Das iPhone hat ihm sein Auftraggeber per Post zugesandt, um zu simulieren, welche Gefahren dem Konzern bei einem abhandengekommenen Smartphone drohen. "Die waren bass erstaunt", erzählt Schreiber gegenüber manager magazin online. Sein Auftraggeber rechnete damit, dass Schreibers Spezialisten höchstens ein paar SMS auslesen könnte. "Dass die Gefahr so nachhaltig ist, hat dort niemand erwartet," sagt er.

Und die Gefahren, die deutschen Unternehmen durch vergleichsweise leicht zu knackende mobile Geräte drohen, dürften in nächster Zeit noch deutlich zunehmen. Im vergangenen Jahr wurden in Deutschland 11,8 Millionen Smartphones verkauft, meldete der Branchenverband Bitkom vor kurzem, um 31 Prozent mehr als noch 2010. Die derzeit so beliebten Tablet-Computer von Apple und Samsung arbeiten mit den selben Betriebssystemen wie Smartphones - und haben damit auch die gleichen Sicherheitslücken.

Doch diese sind Privatnutzern kaum bewusst. Angestellte setzen ihre privaten Geräte immer häufiger für berufliche Zwecke ein.
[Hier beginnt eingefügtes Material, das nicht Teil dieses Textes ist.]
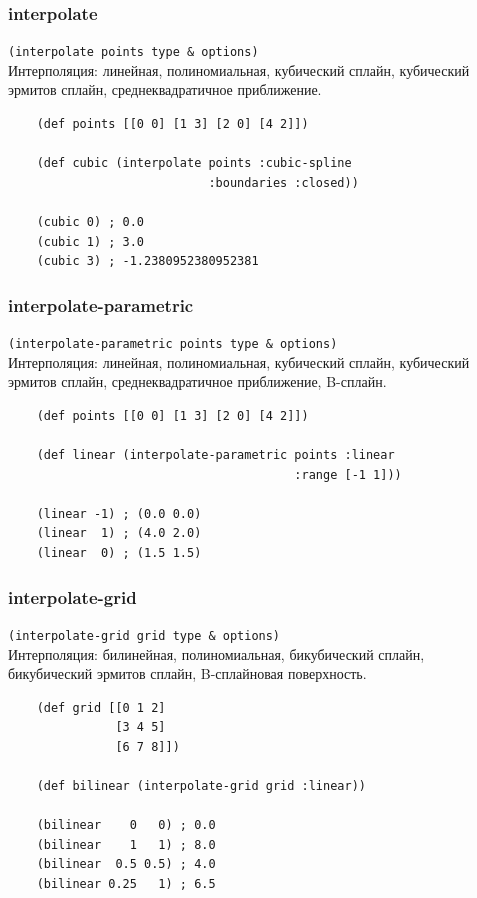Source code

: \documentclass[russian]{beamer}
\begin{document}
\begin{frame}[fragile]
  \frametitle{interpolate}
  \verb+(interpolate points type & options)+ \\
  \vspace{0.5cm}
  Интерполяция: линейная, полиномиальная, кубический сплайн, кубический эрмитов сплайн, среднеквадратичное приближение.
  \vspace{0.5cm}
  \begin{verbatim}
    (def points [[0 0] [1 3] [2 0] [4 2]])

    (def cubic (interpolate points :cubic-spline
                            :boundaries :closed))

    (cubic 0) ; 0.0
    (cubic 1) ; 3.0
    (cubic 3) ; -1.2380952380952381
  \end{verbatim}
\end{frame}


\begin{frame}[fragile]
  \frametitle{interpolate-parametric}
  \verb+(interpolate-parametric points type & options)+ \\
  \vspace{0.5cm}
  Интерполяция: линейная, полиномиальная, кубический сплайн, кубический эрмитов сплайн, среднеквадратичное приближение, B-сплайн.
  \vspace{0.5cm}
  \begin{verbatim}
    (def points [[0 0] [1 3] [2 0] [4 2]])

    (def linear (interpolate-parametric points :linear
                                        :range [-1 1]))

    (linear -1) ; (0.0 0.0)
    (linear  1) ; (4.0 2.0)
    (linear  0) ; (1.5 1.5)
  \end{verbatim}
\end{frame}


\begin{frame}[fragile]
  \frametitle{interpolate-grid}
  \verb+(interpolate-grid grid type & options)+ \\
  \vspace{0.5cm}
  Интерполяция: билинейная, полиномиальная, бикубический сплайн, бикубический эрмитов сплайн, B-сплайновая поверхность.
  \vspace{0.5cm}
  \begin{verbatim}
    (def grid [[0 1 2]
               [3 4 5]
               [6 7 8]])

    (def bilinear (interpolate-grid grid :linear))

    (bilinear    0   0) ; 0.0
    (bilinear    1   1) ; 8.0
    (bilinear  0.5 0.5) ; 4.0
    (bilinear 0.25   1) ; 6.5
  \end{verbatim}
\end{frame}
\end{document}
Die von IT-Abteilungen gerne ausgegebenen Blackberrys sind umständlicher in der Handhabung als das eigene iPhone. Private Tablets sind schicker, leichter und vielseitiger als die klobigen, von den IT-Abteilung konfigurierten Laptops.

Eine Umfrage der Unternehmensberatung Accenture unter 4100 Arbeitnehmern in 16 Ländern fasst diesen Trend in Zahlen: Zwei Drittel aller deutschen Arbeitnehmer nutzen eigene Hardware am Arbeitsplatz, knapp die Hälfte der Befragten gibt an, dass sie ihre eigenen Geräte moderner finden als jene ihres Arbeitgebers.